Inhibitor binding data were plotted, and the set of 5 data points bracketing the midpoint of the saturation curve were analyzed for the K_I of binding by fitting the data to Eqn. S10.

Table 1.

Microtiter plate determined K_m values for BIO-AMP with several PBPs.

Enzyme	Km (SE) (μM)
EC PBP1B	1.6 (0.2)
NG PBP1	0.9 (0.2)
NG PBP2	1.1 (0.4)
NG PBP3	0.011 (0.003)
EC PBP5	100 (30)

RESULTS and DISCUSSION

The key steps to this assay are PBP binding to the microtiter plate, and the BIO-AMP – PBP labeling reaction. The PBPs are generally not stable at room temperature for long periods, and for this reason incubations for loading PBPs onto the wells of microtiter plates were limited to 30 minutes. Also, since PBP–β-lactam complexes are turned over, it is necessary to “freeze” such a complex in a stable from by denaturing the PBP. At the same time, the PBP-β–lactam ester linkage is fairly labile, and the denaturation conditions could not too harsh. A number of alternative methods were tested for this step, with heating at 80 °C for three minutes giving the best results.

A preliminary test demonstrated readily detectible signals for all of the PBPs tested – both HMM and LMM (Fig. 1A). Substantial variation in the signal between PBPs was observed, presumably due to differences between PBPs in the efficiency of binding to the microtiter plates. Next, the dependence on BIO-AMP concentration was determined. An example of the fluorescence signal from NG PBP2 vs [BIO-AMP] is shown in Figure 1B, and a summary of K_m values for all of the PBPs included in this study are given in Table 1. This demonstrated a wide range of values for the K_m for individual PBPs, reflecting their differing affinities for the BIO-AMP reagent. Finally, to demonstrate the potential of this approach for the characterization of active site directed PBPs inhibitors, the competitive inhibition of NG PBP2 by ampicillin was characterized, as illustrated in Figure 1C. The K_I obtained for ampicillin of 1.0 μM is very close to the K_m obtained for BIO-AMP of 1.0 μM (K_m and K_I values are equivalent for slowly turned over substrates, as in the present case). These values are both close to the previously reported value of 0.5 μM for NG PBP2 binding to penicillin G determined using a classical approach based on radiolabeled penicillin G [21]. These results indicated that NG PBP2 is relatively insensitive to the differences between these three (ampicillin, BIO-AMP, and penicillin G) β-lactams.

Figure 1.

Panel A – Bar graph of the fluorescence reading (RFU) obtained from 5 different PBPs after loading, treatment with 100 mM BIO-AMP, and development as described in the text (+/- SE, n=4). Panel B – Plot of the RFU for NG PBP2 vs [BIO-AMP] (+/- SE, n=4). The best fit curve (Eqn. S7) and parameter values (+/- SE) are also shown. Panel C – RFU for NG PBP2 vs [AMP] at fixed [BIO-AMP] (equal to its K_m) (+/- SE, n=4). The best fit curve (Eqn. S10) and parameter values are also shown.

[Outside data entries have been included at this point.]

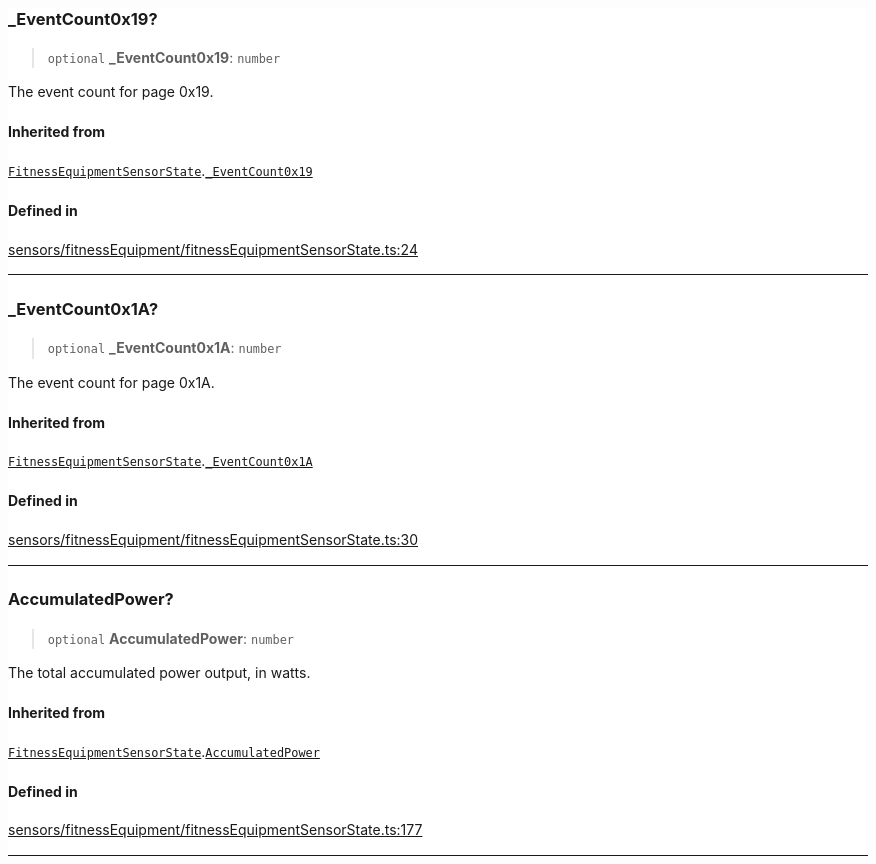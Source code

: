 ### \_EventCount0x19?

> `optional` **\_EventCount0x19**: `number`

The event count for page 0x19.

#### Inherited from

[`FitnessEquipmentSensorState`](FitnessEquipmentSensorState.md).[`_EventCount0x19`](FitnessEquipmentSensorState.md#_eventcount0x19)

#### Defined in

[sensors/fitnessEquipment/fitnessEquipmentSensorState.ts:24](https://github.com/Benjamin-Stefan/ant-plus-next/blob/284d5c599fd81345e0426b3f5a9e656ec481f9ca/src/sensors/fitnessEquipment/fitnessEquipmentSensorState.ts#L24)

***

### \_EventCount0x1A?

> `optional` **\_EventCount0x1A**: `number`

The event count for page 0x1A.

#### Inherited from

[`FitnessEquipmentSensorState`](FitnessEquipmentSensorState.md).[`_EventCount0x1A`](FitnessEquipmentSensorState.md#_eventcount0x1a)

#### Defined in

[sensors/fitnessEquipment/fitnessEquipmentSensorState.ts:30](https://github.com/Benjamin-Stefan/ant-plus-next/blob/284d5c599fd81345e0426b3f5a9e656ec481f9ca/src/sensors/fitnessEquipment/fitnessEquipmentSensorState.ts#L30)

***

### AccumulatedPower?

> `optional` **AccumulatedPower**: `number`

The total accumulated power output, in watts.

#### Inherited from

[`FitnessEquipmentSensorState`](FitnessEquipmentSensorState.md).[`AccumulatedPower`](FitnessEquipmentSensorState.md#accumulatedpower)

#### Defined in

[sensors/fitnessEquipment/fitnessEquipmentSensorState.ts:177](https://github.com/Benjamin-Stefan/ant-plus-next/blob/284d5c599fd81345e0426b3f5a9e656ec481f9ca/src/sensors/fitnessEquipment/fitnessEquipmentSensorState.ts#L177)

***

The assay developed in this study provides a general method for screening and characterizing active site directed inhibitors for the lethal target HMM PBPs. Such an assay is expected to facilitate the development of new antibacterial agents targeting the HMM PBPs, and will also augment assays based on thiolester [7, 8], and lipid II [9-12] based substrates for studies on the biochemistry of the HMM PBPs.